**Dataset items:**
::::::::
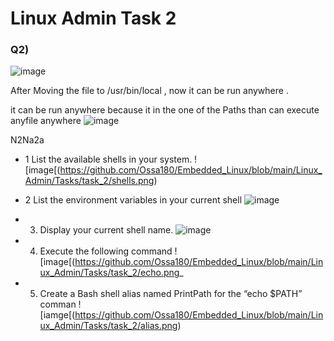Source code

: # Linux Admin Task 2

### Q2)

![image](https://github.com/Ossa180/Embedded_Linux/blob/main/Linux_Admin/Tasks/task_2/Screenshot%202024-07-06%20222621.png)

After Moving the file to /usr/bin/local , now it can be run anywhere .


it can be run anywhere because it in the one of the Paths than can execute anyfile anywhere
![image](https://github.com/Ossa180/Embedded_Linux/blob/main/Linux_Admin/Tasks/task_2/Screenshot%202024-07-06%20222733.png)

N2Na2a
- 1 List the available shells in your system.
![image[(https://github.com/Ossa180/Embedded_Linux/blob/main/Linux_Admin/Tasks/task_2/shells.png)

- 2 List the environment variables in your current shell
![image](https://github.com/Ossa180/Embedded_Linux/blob/main/Linux_Admin/Tasks/task_2/env_var.png)

- 3. Display your current shell name.
![image](https://github.com/Ossa180/Embedded_Linux/blob/main/Linux_Admin/Tasks/task_2/myshell.png)

- 4. Execute the following command 
![image[(https://github.com/Ossa180/Embedded_Linux/blob/main/Linux_Admin/Tasks/task_2/echo.png_

- 5. Create a Bash shell alias named PrintPath for the “echo $PATH” comman
![iamge[(https://github.com/Ossa180/Embedded_Linux/blob/main/Linux_Admin/Tasks/task_2/alias.png)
::::::::
**Activity:** Among the entries above, the line containing "- 3. Display your current shell name.", the line containing "- 4. Execute the following command", and all lines between them are to be restated word for word; nothing else belongs in the reply.

**Exercise answer:**
- 3. Display your current shell name.
![image](https://github.com/Ossa180/Embedded_Linux/blob/main/Linux_Admin/Tasks/task_2/myshell.png)

- 4. Execute the following command 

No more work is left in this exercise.